Exercise instructions:
Scan the lines below and report each one containing "Experment" by copying it.

━━━ Records shown

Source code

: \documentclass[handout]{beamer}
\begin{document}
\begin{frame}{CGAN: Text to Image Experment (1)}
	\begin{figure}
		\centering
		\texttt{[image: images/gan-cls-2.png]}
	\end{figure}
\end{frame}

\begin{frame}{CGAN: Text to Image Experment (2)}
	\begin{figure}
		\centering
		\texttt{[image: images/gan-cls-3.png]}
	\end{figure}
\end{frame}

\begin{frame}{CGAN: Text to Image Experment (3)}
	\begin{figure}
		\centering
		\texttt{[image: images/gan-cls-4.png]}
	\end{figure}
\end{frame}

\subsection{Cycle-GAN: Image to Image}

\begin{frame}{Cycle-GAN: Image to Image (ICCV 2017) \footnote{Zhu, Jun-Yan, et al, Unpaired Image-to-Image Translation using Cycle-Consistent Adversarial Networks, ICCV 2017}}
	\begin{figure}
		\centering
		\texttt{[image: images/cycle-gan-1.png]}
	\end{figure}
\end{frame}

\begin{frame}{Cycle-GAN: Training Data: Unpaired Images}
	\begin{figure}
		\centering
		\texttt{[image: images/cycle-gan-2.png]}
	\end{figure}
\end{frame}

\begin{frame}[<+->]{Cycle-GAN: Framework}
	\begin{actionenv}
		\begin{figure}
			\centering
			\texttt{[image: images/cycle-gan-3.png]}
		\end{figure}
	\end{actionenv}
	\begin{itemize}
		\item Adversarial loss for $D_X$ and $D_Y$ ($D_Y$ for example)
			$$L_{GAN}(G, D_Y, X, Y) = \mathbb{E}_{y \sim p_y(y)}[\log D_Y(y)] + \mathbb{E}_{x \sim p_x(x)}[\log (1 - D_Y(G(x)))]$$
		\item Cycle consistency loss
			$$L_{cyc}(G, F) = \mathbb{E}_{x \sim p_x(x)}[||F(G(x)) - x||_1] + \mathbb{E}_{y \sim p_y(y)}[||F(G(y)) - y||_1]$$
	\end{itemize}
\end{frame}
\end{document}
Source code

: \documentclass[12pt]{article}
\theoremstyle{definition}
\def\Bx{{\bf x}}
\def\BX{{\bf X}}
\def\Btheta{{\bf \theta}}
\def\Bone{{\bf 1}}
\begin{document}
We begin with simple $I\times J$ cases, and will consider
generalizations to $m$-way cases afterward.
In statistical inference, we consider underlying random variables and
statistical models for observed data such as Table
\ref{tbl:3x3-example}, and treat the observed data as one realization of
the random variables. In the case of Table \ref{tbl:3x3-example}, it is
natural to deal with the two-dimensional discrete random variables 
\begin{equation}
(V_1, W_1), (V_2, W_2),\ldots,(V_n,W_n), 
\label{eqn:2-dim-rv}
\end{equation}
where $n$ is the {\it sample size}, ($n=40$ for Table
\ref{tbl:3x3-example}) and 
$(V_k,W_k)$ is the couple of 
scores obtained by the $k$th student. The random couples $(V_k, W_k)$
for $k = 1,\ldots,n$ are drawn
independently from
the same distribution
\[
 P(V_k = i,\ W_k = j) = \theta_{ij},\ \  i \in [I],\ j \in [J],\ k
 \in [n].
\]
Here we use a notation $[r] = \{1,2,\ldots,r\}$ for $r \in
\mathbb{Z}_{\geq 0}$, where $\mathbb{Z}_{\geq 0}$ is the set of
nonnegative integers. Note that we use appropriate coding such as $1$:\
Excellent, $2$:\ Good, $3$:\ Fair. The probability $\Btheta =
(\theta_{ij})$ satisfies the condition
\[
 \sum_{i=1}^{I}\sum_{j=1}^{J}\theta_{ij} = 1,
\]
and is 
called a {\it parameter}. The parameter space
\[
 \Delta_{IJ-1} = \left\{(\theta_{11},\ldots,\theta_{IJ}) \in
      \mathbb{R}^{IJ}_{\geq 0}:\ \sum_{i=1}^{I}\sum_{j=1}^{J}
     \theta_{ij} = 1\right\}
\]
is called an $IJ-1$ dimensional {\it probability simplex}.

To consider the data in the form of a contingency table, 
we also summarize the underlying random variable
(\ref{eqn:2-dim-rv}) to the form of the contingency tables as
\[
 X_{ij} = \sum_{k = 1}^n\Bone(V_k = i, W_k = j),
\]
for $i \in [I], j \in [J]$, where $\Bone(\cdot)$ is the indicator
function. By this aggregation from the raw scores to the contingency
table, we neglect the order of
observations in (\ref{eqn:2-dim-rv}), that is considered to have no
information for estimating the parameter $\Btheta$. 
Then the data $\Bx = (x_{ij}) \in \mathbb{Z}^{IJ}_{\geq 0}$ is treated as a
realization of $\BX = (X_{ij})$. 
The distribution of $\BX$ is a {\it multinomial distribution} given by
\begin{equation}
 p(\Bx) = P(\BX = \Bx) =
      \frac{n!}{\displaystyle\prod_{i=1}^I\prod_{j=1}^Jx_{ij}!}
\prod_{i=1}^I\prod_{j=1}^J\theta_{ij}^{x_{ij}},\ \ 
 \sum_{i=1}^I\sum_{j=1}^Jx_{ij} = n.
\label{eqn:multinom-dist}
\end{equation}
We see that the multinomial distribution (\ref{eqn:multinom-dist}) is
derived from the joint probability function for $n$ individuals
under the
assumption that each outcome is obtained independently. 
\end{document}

━━━━━━

Task solution:
\begin{frame}{CGAN: Text to Image Experment (1)}
\begin{frame}{CGAN: Text to Image Experment (2)}
\begin{frame}{CGAN: Text to Image Experment (3)}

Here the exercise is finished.